So while demand is still emerging, the system is already moving in that direction, and demand will follow.

How can granular energy tracking support India’s growing C&I (commercial and industrial) renewable procurement segment?

As banking provisions tighten and ToD tariffs become more relevant, companies must understand when renewable supply is available and where they remain exposed to grid power, especially during peak hours.

This is important as procurement shifts toward hybrid and storage-backed solutions, which can provide round-the-clock clean power and hedge exposure to peak pricing.

Granular tracking supports 24/7 clean energy goals and emerging global requirements, but more importantly, it enables better commercial decision-making in a changing market.

What role do you think open-access policies and green open-access rules in India will play in enabling hourly matching?

Open access is foundational because it allows consumers to choose and structure their power procurement.

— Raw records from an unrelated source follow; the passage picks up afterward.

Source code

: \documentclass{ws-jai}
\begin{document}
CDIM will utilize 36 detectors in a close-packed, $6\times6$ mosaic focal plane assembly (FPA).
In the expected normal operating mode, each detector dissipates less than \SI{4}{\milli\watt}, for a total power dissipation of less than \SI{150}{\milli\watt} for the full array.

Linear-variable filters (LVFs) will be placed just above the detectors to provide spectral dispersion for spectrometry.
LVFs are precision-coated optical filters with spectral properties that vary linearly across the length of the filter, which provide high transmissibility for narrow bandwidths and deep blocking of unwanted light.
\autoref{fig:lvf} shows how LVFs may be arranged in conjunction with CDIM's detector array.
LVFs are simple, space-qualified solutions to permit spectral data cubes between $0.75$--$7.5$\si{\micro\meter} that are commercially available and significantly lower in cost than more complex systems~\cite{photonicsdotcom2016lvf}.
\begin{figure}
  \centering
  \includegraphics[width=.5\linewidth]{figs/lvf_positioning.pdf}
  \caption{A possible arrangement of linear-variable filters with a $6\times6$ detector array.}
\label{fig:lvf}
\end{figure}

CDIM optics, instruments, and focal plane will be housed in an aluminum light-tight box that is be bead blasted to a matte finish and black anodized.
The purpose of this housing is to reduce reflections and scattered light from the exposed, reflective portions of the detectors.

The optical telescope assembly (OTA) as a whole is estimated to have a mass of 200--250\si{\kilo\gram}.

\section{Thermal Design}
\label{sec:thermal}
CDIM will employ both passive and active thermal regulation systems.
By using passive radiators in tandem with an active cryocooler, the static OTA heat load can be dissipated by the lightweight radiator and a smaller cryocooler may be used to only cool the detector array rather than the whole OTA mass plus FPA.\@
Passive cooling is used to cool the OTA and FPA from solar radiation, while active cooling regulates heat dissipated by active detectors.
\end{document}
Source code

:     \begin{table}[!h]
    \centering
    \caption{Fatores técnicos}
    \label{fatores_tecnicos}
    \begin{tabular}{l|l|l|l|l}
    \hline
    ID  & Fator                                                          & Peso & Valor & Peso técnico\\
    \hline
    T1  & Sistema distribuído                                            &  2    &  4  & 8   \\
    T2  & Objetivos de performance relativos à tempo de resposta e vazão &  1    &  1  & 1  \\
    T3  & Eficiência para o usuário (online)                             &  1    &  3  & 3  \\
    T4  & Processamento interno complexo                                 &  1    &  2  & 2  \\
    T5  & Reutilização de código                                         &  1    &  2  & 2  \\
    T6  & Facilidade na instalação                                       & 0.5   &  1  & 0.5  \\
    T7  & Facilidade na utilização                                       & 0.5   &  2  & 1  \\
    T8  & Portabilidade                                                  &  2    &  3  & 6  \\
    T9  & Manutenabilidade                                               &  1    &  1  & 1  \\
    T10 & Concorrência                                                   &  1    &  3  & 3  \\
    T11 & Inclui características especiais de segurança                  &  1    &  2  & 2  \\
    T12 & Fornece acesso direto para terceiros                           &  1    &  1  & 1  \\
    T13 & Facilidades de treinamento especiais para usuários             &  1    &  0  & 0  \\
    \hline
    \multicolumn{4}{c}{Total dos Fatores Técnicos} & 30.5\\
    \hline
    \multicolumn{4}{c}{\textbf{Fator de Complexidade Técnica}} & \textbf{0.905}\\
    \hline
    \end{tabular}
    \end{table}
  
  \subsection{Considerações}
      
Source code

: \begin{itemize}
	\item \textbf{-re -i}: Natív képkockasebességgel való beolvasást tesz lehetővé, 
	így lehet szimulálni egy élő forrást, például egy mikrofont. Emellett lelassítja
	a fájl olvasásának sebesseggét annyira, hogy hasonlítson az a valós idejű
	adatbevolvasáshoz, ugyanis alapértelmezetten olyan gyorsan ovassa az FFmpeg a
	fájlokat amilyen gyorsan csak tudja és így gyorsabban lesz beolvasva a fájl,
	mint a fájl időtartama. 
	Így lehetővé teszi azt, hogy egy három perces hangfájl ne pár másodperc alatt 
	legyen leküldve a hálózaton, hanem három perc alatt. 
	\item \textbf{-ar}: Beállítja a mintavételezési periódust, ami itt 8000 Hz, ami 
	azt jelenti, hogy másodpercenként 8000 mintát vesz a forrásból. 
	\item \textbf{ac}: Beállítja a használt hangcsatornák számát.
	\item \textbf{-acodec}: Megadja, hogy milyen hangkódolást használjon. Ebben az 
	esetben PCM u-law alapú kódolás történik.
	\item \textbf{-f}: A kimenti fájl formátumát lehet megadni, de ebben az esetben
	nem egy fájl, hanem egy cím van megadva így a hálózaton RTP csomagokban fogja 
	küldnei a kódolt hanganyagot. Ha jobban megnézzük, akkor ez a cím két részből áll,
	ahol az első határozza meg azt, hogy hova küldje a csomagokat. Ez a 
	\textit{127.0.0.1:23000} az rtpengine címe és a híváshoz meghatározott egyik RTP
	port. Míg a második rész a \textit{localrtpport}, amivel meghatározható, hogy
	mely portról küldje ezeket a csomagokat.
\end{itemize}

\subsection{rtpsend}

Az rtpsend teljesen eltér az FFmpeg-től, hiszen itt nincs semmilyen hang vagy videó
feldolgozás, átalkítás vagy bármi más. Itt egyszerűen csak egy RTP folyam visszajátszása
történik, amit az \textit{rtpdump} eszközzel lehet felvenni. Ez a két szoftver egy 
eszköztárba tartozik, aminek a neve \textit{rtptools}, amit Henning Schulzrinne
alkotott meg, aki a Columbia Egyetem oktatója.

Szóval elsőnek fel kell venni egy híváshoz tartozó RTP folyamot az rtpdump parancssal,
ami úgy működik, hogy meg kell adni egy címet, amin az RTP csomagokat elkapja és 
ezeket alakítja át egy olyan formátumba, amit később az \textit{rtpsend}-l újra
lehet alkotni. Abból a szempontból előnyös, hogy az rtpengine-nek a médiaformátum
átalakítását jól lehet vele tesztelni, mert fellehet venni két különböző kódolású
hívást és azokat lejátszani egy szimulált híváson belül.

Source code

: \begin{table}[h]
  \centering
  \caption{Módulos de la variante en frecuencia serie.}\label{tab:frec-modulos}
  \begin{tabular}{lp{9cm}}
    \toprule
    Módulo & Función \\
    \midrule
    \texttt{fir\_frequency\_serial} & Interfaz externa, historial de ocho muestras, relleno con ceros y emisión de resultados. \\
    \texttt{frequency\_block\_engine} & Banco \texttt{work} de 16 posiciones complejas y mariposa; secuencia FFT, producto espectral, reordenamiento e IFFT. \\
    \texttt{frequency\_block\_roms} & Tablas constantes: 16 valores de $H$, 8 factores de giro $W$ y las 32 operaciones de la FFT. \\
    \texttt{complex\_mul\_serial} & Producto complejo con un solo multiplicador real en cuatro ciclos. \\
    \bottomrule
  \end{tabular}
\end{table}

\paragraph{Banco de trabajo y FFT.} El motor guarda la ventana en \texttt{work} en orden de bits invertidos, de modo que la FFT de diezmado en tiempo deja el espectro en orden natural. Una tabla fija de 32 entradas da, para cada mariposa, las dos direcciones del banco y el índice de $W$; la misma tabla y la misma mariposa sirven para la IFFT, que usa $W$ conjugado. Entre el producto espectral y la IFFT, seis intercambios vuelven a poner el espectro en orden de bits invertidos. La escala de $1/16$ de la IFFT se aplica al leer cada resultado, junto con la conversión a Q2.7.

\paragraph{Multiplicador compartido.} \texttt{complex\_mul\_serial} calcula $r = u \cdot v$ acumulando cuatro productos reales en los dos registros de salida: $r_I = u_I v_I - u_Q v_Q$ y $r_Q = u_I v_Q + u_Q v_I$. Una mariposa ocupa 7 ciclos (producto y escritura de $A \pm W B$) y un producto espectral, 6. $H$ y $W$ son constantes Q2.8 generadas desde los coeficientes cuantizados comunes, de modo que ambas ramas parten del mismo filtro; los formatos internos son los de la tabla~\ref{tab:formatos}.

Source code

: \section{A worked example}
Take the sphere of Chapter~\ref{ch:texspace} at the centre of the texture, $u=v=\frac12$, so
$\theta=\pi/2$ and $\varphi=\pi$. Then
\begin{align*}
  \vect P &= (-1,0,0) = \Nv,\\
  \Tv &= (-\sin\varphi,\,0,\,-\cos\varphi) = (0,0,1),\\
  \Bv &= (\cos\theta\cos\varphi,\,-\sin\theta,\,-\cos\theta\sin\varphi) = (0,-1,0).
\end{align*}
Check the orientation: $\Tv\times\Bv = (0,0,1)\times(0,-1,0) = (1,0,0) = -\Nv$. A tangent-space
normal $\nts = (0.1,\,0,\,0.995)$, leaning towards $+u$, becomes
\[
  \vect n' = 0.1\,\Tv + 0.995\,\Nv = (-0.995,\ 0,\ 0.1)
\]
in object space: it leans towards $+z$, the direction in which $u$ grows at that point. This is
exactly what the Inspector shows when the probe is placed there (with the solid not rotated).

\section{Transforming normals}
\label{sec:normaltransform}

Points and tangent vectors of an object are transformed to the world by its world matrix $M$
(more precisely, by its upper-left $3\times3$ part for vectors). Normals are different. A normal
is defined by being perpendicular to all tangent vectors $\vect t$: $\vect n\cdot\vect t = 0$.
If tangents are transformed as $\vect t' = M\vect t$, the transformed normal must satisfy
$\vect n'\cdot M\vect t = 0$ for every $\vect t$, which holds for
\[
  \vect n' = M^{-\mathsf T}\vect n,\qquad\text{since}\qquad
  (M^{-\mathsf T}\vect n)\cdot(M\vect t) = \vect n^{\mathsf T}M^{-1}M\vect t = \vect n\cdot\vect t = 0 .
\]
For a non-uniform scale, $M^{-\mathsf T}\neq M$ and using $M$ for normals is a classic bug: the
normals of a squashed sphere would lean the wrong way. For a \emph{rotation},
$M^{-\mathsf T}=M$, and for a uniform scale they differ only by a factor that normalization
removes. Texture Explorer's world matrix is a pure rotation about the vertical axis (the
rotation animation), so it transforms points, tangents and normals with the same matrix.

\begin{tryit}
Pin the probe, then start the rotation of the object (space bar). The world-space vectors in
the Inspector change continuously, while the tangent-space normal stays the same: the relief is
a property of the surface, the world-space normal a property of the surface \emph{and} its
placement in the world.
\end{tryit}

Earlier, open access relied on renewable energy with annual banking, which enabled annual matching but masked timing mismatches. As banking tightens, consumers are pushed toward closer alignment between generation and consumption.

Combined with storage-backed PPAs and ToD pricing, this is driving the market toward round-the-clock clean power and time-aligned procurement.

Are there any pilot projects or early adopters in India that have explored granular tracking or similar concepts? What have been the key learnings?

One example is the PDG hourly CFE solution, implemented with Flexidao and Tata Power Renewable Energy Limited, which enabled automated hourly matching of consumption with clean energy for a data center in Mumbai.

Another relevant example is the AMG Ammonia Project, supported by Gentari, which is being designed around an RTC clean power supply to meet international requirements such as EU RFNBO.

Key learnings include that feasibility is proven, Data exists, but is fragmented, Adoption will be sector-led, and Market design is already aligned.

Do you think India’s increasing focus on energy storage and hybrid projects could accelerate the adoption of 24/7 clean energy solutions?

Yes, this is the single biggest accelerator.

In India, 24/7 clean energy is being driven by physical system changes, not just accounting frameworks.

What would be the ideal pathway for India to transition from annual renewable accounting to more granular systems without disrupting existing markets?

India should follow a phased approach. The REC system should remain stable for compliance, while a voluntary granular layer is introduced for early adopters. At the same time, existing trends, RTC procurement, storage deployment, and digital metering, should be leveraged. Over time, RECs can evolve to include time-based attributes.